EC Volume Vacuum

SeaweedFS Enterprise includes EC volume vacuum, a background worker that continuously monitors your erasure-coded volumes for deleted data and compacts them by removing deleted needles. When EC volumes accumulate many deleted entries, vacuum reclaims wasted space and improves storage efficiency without manual intervention.

The key design advantage is that compaction happens on dedicated workers, not directly on volume servers. The worker collects all EC shards for a target volume into its local -workingDir, vacuums the data locally, and then distributes the compacted shards back to volume servers.

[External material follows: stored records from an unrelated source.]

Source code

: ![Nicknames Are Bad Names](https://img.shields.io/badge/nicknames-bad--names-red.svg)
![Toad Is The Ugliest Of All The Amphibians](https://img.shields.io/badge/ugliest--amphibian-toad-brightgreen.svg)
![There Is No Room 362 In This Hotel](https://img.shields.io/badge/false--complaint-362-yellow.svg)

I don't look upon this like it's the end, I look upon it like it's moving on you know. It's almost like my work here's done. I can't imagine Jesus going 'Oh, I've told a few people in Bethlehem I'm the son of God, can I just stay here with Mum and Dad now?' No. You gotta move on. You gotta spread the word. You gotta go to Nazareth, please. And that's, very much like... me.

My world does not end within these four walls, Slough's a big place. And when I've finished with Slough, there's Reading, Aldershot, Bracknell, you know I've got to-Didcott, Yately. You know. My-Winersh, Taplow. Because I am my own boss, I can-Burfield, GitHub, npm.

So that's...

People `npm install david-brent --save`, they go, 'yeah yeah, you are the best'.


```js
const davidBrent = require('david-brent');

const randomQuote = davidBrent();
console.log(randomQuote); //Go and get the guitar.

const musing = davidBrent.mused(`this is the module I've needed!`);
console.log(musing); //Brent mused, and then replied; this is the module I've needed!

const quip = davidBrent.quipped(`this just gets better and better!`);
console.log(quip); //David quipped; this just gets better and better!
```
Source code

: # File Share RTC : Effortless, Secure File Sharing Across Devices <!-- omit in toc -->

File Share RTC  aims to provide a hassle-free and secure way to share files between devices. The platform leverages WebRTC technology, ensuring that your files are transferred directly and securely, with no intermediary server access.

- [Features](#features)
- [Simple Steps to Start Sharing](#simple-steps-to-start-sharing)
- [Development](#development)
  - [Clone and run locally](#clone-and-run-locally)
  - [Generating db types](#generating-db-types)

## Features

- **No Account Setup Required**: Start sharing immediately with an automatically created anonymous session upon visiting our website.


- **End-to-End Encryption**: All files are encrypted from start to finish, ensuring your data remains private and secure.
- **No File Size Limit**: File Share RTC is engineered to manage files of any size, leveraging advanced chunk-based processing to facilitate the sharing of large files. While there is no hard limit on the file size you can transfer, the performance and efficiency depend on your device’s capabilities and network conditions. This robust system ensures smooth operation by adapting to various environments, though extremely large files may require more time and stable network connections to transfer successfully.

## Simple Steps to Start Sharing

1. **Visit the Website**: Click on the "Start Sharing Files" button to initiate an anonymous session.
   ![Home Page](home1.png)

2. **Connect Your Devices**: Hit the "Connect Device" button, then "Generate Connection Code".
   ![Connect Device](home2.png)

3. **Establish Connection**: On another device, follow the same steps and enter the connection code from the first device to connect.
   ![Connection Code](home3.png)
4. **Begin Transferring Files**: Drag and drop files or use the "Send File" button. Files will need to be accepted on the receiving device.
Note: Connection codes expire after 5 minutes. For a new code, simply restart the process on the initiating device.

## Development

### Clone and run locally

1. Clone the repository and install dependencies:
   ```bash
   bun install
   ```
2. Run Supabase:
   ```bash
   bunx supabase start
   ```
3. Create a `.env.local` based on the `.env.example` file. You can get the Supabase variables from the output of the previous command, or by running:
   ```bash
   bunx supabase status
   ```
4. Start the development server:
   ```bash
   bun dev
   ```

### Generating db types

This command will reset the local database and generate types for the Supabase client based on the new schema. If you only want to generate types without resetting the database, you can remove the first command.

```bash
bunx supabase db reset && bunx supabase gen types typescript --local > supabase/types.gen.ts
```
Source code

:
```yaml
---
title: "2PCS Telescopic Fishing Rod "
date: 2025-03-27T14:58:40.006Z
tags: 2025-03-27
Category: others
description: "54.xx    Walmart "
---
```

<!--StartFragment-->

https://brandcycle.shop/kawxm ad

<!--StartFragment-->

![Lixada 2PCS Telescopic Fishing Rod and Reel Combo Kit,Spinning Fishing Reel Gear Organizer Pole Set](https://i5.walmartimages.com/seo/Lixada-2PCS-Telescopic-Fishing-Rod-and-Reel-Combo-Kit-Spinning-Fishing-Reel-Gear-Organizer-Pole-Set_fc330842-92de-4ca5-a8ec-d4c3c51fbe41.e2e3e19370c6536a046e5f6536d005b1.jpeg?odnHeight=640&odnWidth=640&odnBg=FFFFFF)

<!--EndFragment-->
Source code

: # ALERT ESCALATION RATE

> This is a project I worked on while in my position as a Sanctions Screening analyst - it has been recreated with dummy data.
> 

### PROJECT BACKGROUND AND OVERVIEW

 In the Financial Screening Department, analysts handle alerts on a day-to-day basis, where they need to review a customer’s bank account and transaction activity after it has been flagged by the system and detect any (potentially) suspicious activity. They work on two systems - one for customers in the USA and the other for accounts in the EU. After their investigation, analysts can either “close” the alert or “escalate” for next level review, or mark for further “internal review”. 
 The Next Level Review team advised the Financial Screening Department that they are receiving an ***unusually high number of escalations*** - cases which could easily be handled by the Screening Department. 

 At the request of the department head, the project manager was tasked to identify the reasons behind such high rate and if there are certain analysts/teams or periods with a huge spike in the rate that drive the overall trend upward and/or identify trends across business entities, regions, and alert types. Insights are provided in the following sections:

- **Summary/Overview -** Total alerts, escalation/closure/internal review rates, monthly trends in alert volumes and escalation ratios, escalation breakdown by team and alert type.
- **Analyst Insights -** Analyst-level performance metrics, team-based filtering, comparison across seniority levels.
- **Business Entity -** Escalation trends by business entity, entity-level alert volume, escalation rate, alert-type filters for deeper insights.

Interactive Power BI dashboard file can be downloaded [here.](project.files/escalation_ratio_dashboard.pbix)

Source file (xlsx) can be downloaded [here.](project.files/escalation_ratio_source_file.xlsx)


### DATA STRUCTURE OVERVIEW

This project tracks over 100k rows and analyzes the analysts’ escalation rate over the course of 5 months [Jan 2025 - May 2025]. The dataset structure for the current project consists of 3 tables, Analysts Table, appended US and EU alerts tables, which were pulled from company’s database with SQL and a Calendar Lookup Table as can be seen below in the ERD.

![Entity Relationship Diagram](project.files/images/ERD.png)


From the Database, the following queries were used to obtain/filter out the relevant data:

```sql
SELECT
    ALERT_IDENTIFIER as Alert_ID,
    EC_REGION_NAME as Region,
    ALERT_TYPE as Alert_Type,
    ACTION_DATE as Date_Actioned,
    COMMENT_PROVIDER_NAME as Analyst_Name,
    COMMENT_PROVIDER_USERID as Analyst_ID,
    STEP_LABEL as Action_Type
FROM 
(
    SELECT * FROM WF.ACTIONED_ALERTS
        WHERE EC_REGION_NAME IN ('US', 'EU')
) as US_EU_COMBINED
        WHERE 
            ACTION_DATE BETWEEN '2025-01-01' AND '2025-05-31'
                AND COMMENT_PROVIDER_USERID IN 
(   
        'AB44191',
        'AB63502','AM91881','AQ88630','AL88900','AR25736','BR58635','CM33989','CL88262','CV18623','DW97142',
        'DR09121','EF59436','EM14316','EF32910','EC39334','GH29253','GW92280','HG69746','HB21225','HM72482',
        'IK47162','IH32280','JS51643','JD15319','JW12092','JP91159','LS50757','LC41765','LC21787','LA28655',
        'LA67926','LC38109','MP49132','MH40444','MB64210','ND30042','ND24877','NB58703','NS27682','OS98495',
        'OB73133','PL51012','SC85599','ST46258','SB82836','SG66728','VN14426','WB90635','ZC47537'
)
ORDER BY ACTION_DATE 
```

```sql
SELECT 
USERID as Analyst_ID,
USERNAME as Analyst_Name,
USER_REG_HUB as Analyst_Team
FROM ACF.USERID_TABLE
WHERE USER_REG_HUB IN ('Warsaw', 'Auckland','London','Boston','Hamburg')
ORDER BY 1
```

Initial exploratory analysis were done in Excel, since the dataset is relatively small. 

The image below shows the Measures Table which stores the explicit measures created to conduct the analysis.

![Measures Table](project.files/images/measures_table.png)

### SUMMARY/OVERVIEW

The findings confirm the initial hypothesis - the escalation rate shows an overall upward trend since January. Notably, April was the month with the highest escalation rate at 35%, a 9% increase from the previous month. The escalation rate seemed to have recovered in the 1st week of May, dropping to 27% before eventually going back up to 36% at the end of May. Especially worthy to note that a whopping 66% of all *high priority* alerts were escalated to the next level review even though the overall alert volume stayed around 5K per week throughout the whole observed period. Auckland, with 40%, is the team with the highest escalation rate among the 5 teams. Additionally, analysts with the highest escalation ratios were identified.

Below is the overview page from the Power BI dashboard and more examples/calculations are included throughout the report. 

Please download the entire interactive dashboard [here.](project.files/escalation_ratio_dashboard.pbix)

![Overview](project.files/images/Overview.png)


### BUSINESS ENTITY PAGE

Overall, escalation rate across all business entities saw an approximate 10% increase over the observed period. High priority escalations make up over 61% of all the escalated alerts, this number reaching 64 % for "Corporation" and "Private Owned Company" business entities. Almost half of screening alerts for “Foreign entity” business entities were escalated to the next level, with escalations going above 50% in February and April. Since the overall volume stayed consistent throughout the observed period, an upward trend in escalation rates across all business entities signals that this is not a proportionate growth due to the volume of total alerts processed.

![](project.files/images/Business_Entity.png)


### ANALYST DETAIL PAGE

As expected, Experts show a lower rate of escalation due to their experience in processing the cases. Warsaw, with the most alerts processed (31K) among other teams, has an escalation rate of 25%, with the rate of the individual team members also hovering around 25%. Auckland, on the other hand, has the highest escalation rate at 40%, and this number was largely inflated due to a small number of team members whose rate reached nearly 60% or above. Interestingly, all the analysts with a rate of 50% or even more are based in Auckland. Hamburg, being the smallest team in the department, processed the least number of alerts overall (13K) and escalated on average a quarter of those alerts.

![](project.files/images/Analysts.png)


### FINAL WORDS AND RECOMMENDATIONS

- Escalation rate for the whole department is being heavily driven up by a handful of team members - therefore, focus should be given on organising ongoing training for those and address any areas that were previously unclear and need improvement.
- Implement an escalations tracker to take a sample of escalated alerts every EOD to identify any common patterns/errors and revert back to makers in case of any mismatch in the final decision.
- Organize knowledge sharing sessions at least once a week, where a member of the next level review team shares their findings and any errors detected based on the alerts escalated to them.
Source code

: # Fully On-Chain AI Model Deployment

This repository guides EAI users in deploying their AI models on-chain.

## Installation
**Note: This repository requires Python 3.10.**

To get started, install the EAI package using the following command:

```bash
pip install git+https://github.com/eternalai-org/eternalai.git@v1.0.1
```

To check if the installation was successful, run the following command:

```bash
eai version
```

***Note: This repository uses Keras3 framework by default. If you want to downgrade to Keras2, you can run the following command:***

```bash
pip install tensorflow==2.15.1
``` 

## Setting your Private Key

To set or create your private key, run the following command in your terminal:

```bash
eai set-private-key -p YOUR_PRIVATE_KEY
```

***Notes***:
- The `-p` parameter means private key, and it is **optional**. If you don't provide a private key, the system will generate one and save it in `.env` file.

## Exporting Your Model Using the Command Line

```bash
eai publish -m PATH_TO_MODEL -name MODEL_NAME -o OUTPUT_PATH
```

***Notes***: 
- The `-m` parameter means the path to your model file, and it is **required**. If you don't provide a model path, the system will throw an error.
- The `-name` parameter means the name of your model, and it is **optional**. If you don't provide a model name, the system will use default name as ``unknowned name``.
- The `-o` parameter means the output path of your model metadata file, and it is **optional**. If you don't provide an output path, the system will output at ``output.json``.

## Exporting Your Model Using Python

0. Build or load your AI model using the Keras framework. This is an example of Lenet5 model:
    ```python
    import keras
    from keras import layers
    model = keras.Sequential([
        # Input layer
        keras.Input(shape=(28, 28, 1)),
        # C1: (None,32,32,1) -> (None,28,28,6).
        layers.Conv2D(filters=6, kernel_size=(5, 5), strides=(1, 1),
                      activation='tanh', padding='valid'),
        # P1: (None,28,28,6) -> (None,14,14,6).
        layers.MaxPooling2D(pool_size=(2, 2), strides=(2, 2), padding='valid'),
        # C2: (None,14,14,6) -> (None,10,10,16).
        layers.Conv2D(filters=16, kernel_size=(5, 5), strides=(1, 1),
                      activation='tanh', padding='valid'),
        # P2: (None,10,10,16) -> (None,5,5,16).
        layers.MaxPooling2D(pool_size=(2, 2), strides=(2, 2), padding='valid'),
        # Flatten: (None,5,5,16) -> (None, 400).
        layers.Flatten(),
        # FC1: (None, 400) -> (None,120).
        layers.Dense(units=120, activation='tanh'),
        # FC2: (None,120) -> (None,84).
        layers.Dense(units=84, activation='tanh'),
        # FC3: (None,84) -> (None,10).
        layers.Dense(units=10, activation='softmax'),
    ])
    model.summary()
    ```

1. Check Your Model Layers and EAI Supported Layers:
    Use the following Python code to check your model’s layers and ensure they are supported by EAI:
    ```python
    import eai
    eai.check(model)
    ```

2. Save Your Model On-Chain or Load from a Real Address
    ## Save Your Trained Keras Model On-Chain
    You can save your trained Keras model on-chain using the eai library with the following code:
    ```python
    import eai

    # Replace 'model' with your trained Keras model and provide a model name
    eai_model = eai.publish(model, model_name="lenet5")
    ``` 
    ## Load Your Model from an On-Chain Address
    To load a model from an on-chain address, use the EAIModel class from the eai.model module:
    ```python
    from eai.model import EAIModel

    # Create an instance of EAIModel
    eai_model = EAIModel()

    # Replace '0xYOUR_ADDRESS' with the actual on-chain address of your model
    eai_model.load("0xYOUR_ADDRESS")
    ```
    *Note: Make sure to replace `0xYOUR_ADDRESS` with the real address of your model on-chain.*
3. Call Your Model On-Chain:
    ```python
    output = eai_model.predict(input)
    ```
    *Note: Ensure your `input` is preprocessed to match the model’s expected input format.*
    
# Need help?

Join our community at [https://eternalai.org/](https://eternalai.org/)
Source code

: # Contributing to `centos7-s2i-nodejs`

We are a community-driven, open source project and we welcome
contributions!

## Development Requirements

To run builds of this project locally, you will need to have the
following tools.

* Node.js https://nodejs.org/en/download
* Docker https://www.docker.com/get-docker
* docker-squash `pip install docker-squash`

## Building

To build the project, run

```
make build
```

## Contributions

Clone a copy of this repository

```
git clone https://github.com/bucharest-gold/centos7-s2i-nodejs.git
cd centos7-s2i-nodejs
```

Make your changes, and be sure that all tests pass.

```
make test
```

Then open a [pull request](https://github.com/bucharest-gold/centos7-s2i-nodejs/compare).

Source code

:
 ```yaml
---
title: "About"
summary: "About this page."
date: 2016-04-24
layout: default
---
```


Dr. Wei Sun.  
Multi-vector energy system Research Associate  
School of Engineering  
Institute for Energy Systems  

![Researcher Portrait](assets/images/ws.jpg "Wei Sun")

Volume servers are not overloaded with the CPU and disk work of compaction; they only serve controlled shard transfers and receive the replacement shards.

What Can It Do?

  • Detect Deleted Data: Identifies EC volumes where deleted needles are consuming significant space (configurable threshold).
  • Compact Volumes: Removes deleted needles from EC shards, reclaiming storage space across the cluster.
  • Offload Heavy Work: Performs shard compaction in the worker’s local working directory instead of on volume servers.
  • Improve Efficiency: Reduces unnecessary parity shard overhead by eliminating deleted data before the shard is fully utilized.
  • Reduce Volume Server Load: Keeps volume servers focused on normal serving work while workers handle vacuum CPU, temporary disk, and coordination.
  • Rack-Aware Optimization: Maintains shard distribution across failure domains during compaction.

Why Do You Need It?

In erasure-coded systems, when files are deleted, the space they occupied in the EC shards remains allocated. Over time, this creates “storage waste”:

Scenario Deleted Ratio Problem EC Vacuum Solution
Fresh volume 5% Minimal waste, no action needed No vacuum triggered
Aging dataset 30% 30% of shard space wasted on deleted data Detects and triggers vacuum
Old archive 50% Half the volume is deleted, still consumes parity overhead Compacts to reclaim 50% space

For example, a 100GB EC 10+4 volume with 40% deleted data:

  • Without vacuum: Still consumes 100GB + parity (140GB total with 10+4 ratio)
  • After vacuum: Compacted to ~60GB + parity (~84GB total), a 40% space savings

How Does It Work?

The EC Vacuum worker runs as a scheduled background task on your cluster. When a volume crosses the deleted-data threshold, the worker pulls the full EC shard set into local storage, compacts it, verifies the result, and places the compacted shards back onto the cluster.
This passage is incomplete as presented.